--- Given entries Enclosed Below ---

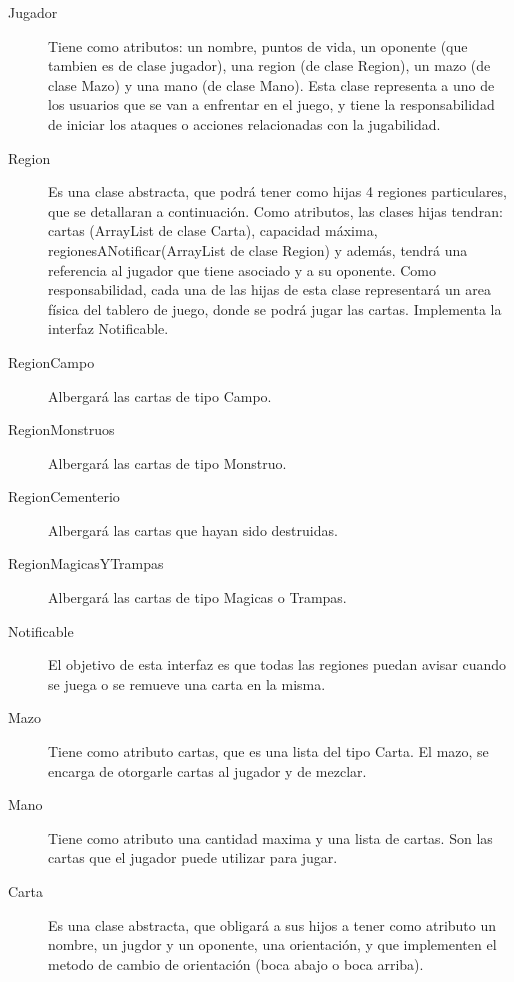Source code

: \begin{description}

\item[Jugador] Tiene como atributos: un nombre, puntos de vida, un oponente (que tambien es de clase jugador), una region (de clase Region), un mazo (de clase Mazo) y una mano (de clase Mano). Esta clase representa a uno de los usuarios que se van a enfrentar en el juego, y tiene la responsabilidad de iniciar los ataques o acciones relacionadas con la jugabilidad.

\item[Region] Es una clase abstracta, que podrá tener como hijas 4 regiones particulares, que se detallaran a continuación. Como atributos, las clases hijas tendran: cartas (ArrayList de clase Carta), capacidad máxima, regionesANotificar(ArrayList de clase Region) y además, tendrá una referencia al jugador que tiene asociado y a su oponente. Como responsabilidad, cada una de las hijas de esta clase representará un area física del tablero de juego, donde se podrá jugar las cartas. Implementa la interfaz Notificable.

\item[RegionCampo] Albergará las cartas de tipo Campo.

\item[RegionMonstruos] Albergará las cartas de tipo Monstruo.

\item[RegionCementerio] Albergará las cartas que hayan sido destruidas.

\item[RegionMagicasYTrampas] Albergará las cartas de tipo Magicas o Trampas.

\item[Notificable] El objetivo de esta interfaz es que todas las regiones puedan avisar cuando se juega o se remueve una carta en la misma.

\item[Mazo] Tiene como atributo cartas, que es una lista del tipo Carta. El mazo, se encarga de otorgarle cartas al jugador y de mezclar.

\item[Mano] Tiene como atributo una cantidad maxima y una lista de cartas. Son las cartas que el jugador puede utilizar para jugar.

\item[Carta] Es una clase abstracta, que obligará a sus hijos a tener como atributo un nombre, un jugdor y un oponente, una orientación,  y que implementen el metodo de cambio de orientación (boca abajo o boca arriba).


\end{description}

--- End of Enclosed Given entries ---

**What is needed:** Write the listing out exactly, word for word, but omit the pictures.

**Answer box:**
Source code

: \begin{description}

\item[Jugador] Tiene como atributos: un nombre, puntos de vida, un oponente (que tambien es de clase jugador), una region (de clase Region), un mazo (de clase Mazo) y una mano (de clase Mano). Esta clase representa a uno de los usuarios que se van a enfrentar en el juego, y tiene la responsabilidad de iniciar los ataques o acciones relacionadas con la jugabilidad.

\item[Region] Es una clase abstracta, que podrá tener como hijas 4 regiones particulares, que se detallaran a continuación. Como atributos, las clases hijas tendran: cartas (ArrayList de clase Carta), capacidad máxima, regionesANotificar(ArrayList de clase Region) y además, tendrá una referencia al jugador que tiene asociado y a su oponente. Como responsabilidad, cada una de las hijas de esta clase representará un area física del tablero de juego, donde se podrá jugar las cartas. Implementa la interfaz Notificable.

\item[RegionCampo] Albergará las cartas de tipo Campo.

\item[RegionMonstruos] Albergará las cartas de tipo Monstruo.

\item[RegionCementerio] Albergará las cartas que hayan sido destruidas.

\item[RegionMagicasYTrampas] Albergará las cartas de tipo Magicas o Trampas.

\item[Notificable] El objetivo de esta interfaz es que todas las regiones puedan avisar cuando se juega o se remueve una carta en la misma.

\item[Mazo] Tiene como atributo cartas, que es una lista del tipo Carta. El mazo, se encarga de otorgarle cartas al jugador y de mezclar.

\item[Mano] Tiene como atributo una cantidad maxima y una lista de cartas. Son las cartas que el jugador puede utilizar para jugar.

\item[Carta] Es una clase abstracta, que obligará a sus hijos a tener como atributo un nombre, un jugdor y un oponente, una orientación,  y que implementen el metodo de cambio de orientación (boca abajo o boca arriba).


\end{description}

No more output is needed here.